Tesla’s Niche Future

To the Editor:
Tesla’s problem is its limited range of models, with just two volume models (“Is Tesla Stock Headed to $1,400 or $67? Why Predicting Auto Makers’ Performance Is Tricky,” Streetwise, Jan. 7). As competitors roll out electric offerings, Tesla will remain a niche player unless it can offer a broader range of models. It will also be interesting to see how it does with a large-scale recall and no dealer network. Personally, I am thrilled with our Toyota RAV4 Prime, which allows us to go electric locally and still travel off-grid to Maine. It is a far more attractive vehicle than the Tesla Y to boot.

Janet Lewis, On

Federal Largess

To the Editor:
It’s hard to know what to make of a federal government that financed 48% of its 2020 budget with debt issuance, which it then sends to local governments (via state grants), many of which are not logistically equipped (due to manpower and material constraints) to spend it (“States Could Drive Rising Prices Even Higher.
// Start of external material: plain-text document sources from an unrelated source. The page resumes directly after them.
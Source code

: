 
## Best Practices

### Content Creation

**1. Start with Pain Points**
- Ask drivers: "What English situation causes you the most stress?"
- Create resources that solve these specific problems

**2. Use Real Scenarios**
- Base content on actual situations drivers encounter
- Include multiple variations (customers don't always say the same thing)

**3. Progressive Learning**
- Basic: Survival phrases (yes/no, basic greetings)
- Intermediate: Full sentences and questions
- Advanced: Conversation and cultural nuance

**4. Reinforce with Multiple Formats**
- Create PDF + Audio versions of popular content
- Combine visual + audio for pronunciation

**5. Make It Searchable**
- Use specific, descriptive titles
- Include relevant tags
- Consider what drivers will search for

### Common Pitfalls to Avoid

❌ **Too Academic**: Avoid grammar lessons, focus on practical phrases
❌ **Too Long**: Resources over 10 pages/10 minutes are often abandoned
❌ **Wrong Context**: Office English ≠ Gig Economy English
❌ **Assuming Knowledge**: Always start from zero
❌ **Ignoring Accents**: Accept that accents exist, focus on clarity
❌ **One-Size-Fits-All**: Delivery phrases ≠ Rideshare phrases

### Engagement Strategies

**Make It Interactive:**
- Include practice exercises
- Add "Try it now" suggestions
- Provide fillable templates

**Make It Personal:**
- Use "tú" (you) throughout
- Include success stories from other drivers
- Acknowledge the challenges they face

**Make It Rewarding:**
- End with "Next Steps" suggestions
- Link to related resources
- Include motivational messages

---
Here’s How,” Jan. 6).

Case in Point: Manatee County, Fla., which has been running serial $100 million surpluses even before receiving the federal largess, clearly does not need additional revenue that will just sit in a money-market fund earning a tenth of 1%.

Instead of blanket distributions, a little more targeting of federal funds is called for, so that we can more prudently distribute the money to the poorer counties and states that have a legitimate need for assistance.

Mike Meehan, Bradenton, Fla.

The Metaverse

To the Editor:
After reading the article on what the metaverse is all about, I’m sorry to say I’m still confused (“The Metaverse Is All the Talk at CES. Defining It Isn’t Easy,” Tech Trader, Jan. 6). I guess I’ll have to buy an Oculus virtual-reality headset. The only problem with my being over 80 years old is that my wife may notice me wearing it and have me put away.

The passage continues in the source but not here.